だから、穂積氏も、穂積(保津)に居住したから穂積氏といったのではなく、先に穂積という名称があったのであり、その「穂積」は「火積」であり、鍛冶氏族としての名称であったと考えられる。
そして、古代は、祭祀と鍛冶は密接に結びついていた。
大和岩雄の「続秦氏の研究(大和書房)」によれば、大県遺跡で製鉄に従事したのは秦氏であったというが、秦氏を指揮した豪族の一つが、物部氏の前身集団であったと考えられる。
また、物部氏の伝承では物部氏の祖は河内の河上哮峯に天降ったとされていることも、物部氏の前身集団が、大県遺跡に係っていて、そのことが門部氏の前身集団が発展していいく重要な契機であったたことを表している。
その物部氏の前身集団は、古くは「火の神霊」という意味の「火積」という名であった穂積臣であったと考えられる。
なお、各有力豪族が分担した王権の仕事の一つとして和泉の陶邑を立ち上げたのは葛城氏と紀氏であり、葛城氏の指揮のもとに紀氏がいて、渡来人たちを管掌したと考えられるが、大県遺跡も、葛城氏と穂積氏が立ち上げ、葛城氏の指揮のもとに穂積氏がいて、秦氏などの渡来人たちを管掌したと考えられる。

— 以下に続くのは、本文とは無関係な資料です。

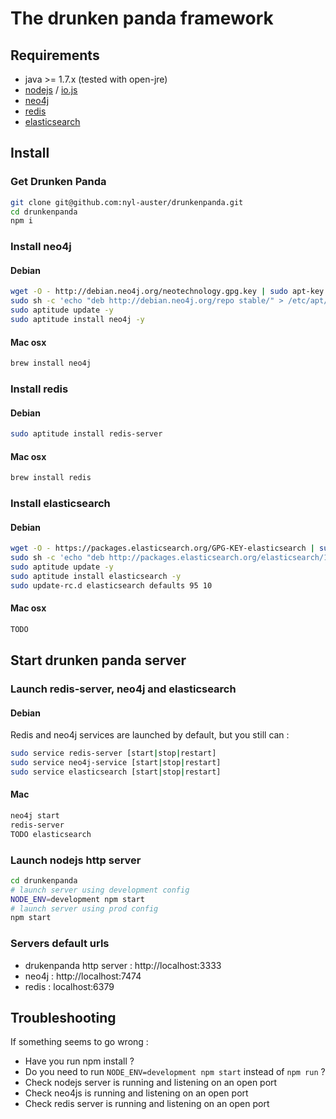 # The drunken panda framework

## Requirements

* java >= 1.7.x (tested with open-jre)
* [nodejs](//nodejs.org) / [io.js](//iojs.org)
* [neo4j](//neo4j.com)
* [redis](//redis.io)
* [elasticsearch](//elasticsearch.org)

## Install

### Get Drunken Panda
```sh
git clone git@github.com:nyl-auster/drunkenpanda.git
cd drunkenpanda
npm i
```

### Install neo4j

#### Debian
```sh
wget -O - http://debian.neo4j.org/neotechnology.gpg.key | sudo apt-key add -
sudo sh -c 'echo "deb http://debian.neo4j.org/repo stable/" > /etc/apt/sources.list.d/neo4j.list'
sudo aptitude update -y
sudo aptitude install neo4j -y
```

#### Mac osx
```sh
brew install neo4j
```

### Install redis

#### Debian

```sh
sudo aptitude install redis-server
```

#### Mac osx

```sh
brew install redis
```

### Install elasticsearch

#### Debian
```sh
wget -O - https://packages.elasticsearch.org/GPG-KEY-elasticsearch | sudo apt-key add -
sudo sh -c 'echo "deb http://packages.elasticsearch.org/elasticsearch/1.4/debian stable main" > /etc/apt/sources.list.d/elasticsearch.list'
sudo aptitude update -y
sudo aptitude install elasticsearch -y
sudo update-rc.d elasticsearch defaults 95 10
```

#### Mac osx
```sh
TODO
```

## Start drunken panda server

### Launch redis-server, neo4j and elasticsearch

#### Debian

Redis and neo4j services are launched by default, but you still can :
```sh
sudo service redis-server [start|stop|restart]
sudo service neo4j-service [start|stop|restart]
sudo service elasticsearch [start|stop|restart]
```

#### Mac
```sh
neo4j start
redis-server
TODO elasticsearch
```

### Launch nodejs http server

```sh
cd drunkenpanda
# launch server using development config
NODE_ENV=development npm start
# launch server using prod config
npm start
```

### Servers default urls

* drukenpanda http server : http://localhost:3333
* neo4j : http://localhost:7474
* redis : localhost:6379

## Troubleshooting

If something seems to go wrong :
* Have you run npm install ?
* Do you need to run `NODE_ENV=development npm start` instead of `npm run` ?
* Check nodejs server is running and listening on an open port
* Check neo4js is running and listening on an open port
* Check redis server is running and listening on an open port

ここから、5世紀代に渡来人たちを活用して行われた大土木工事を指導したのは、葛城氏であったと考えらえ、王権が自らの権力を確立していくためには、利用してきた葛城氏の権力と対峙する必要があり、ここに、葛城氏が雄略天皇に打倒され理由があったと考えられる。
そして、その後、葛城氏の打倒、大伴氏の失脚、物部氏の討滅、蘇我氏の滅亡という経過で、王権の権力が確立していった。
イカガシコヲは物部氏の、オオミナクチは穂積氏や采女氏の、それぞれ遠祖とされたのは、物部氏や穂積氏、采女氏が形成されたとき以降であったと考えられるが、系譜2や古事記の系譜がイカガシコヲの父のウツシコヲを穂積氏の祖としているのは、物部氏は穂積氏から分岐した氏族であるからであると考えられる。
古事記や日本書紀の伝承では、穂積氏の祖先は祭祀に関わってるが、采女も初期には大王に奉仕するということではなく、神に奉仕するというものであったと考えられるので、穂積氏と采女氏の係りは、早くからあったと考えられる。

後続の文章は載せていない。